@plypy and I are working on the upcoming migration, where we copy user data from OpenLDAP to MongoDB in Dashboard 2.0.
One thing we need to consider is keeping email addresses unique. Primary email addresses are already “supposed” to be unique, but we have many accounts with the same primary email address. Presumably these accounts were created before we migrated to the ID Dashboard in 2011, and therefore could not have had their primary email address checked. Most appear to be duplicate accounts created by the same person.
I wrote a script to analyze duplicate email addresses in the userbase. These were the results I found:
6030 email addresses
130 email address duplicated
142 times.
128 of these are primary-only duplicates.

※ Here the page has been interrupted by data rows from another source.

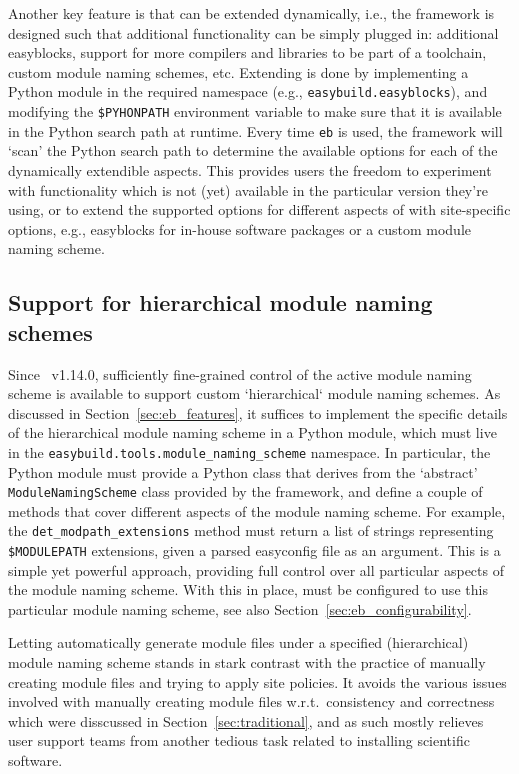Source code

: Another key feature is that \easybuild{} can be extended dynamically, i.e., the
framework is designed such that additional functionality can be simply plugged in:
additional easyblocks, support for more compilers and libraries to be part
of a toolchain, custom module naming schemes, etc. Extending \easybuild{} is done by
implementing a Python module in the required namespace (e.g.,
\texttt{\small easybuild.easyblocks}), and modifying the \texttt{\small \$PYHONPATH} 
environment variable to make sure that it is available in the Python search path at
runtime. Every time \texttt{\small eb} is used, the framework will `scan' the Python 
search path to determine the available options for each of the dynamically 
extendible aspects. This provides \easybuild{} users the freedom to experiment with
functionality which is not (yet) available in the particular version they're using,
or to extend the supported options for different aspects of \easybuild{} with
site-specific options, e.g., easyblocks for in-house software packages or a custom
module naming scheme.

\subsection{Support for hierarchical module naming schemes}

Since \easybuild{}~v1.14.0, sufficiently fine-grained control of the active module
naming scheme is available to support custom `hierarchical`
module naming schemes. As discussed in Section~\ref{sec:eb_features}, it suffices to
implement the specific details of the hierarchical module naming scheme in a Python
module, which must live in the \texttt{\small easybuild.tools.module\_naming\_scheme}
namespace. In particular, the Python module must provide a Python class that derives
from the `abstract' \texttt{\small ModuleNamingScheme} class provided by the
\easybuild{} framework, and define a couple of methods that cover different aspects
of the module naming scheme. For example, the
\texttt{\small det\_modpath\_extensions} method must return a list of strings
representing \texttt{\small \$MODULEPATH} extensions, given a
parsed easyconfig file as an argument. This is a simple yet powerful approach,
providing full control over all particular aspects of the module naming scheme.
With this in place, \easybuild{} must be configured to use this particular module
naming scheme, see also Section~\ref{sec:eb_configurability}.

Letting \easybuild{} automatically generate module files under a specified
(hierarchical) module naming scheme stands in stark contrast with the practice of
manually creating module files and trying to apply site policies. It avoids the
various issues involved with manually creating module files w.r.t.\ consistency and
correctness which were disscussed in Section~\ref{sec:traditional}, and as such
mostly relieves user support teams from another tedious task related to installing
scientific software.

0 of these are secondary-only duplicates.
This means there are 128 times where more than one account is using the same primary email address. Due to the way MongoDB indexes data, we cannot keep these duplicate addresses around?
I see a couple potential options:
- Change email addresses on old, duplicate accounts, to something like username@users.noreply.openmrs.org. Affected users, if they were actually using that account, would then be able to go in and update to a new email address.
- Don’t import these users automatically, only import them when their account first authenticates to the Dashboard. Prevent subsequent accounts from importing to the Dashboard without a Helpdesk ticket to resolve the email address conflict.
Since I believe the vast majority of these clashes are with old accounts that have been forgotten about, I don’t think that either option will cause much of a problem.
Thoughts?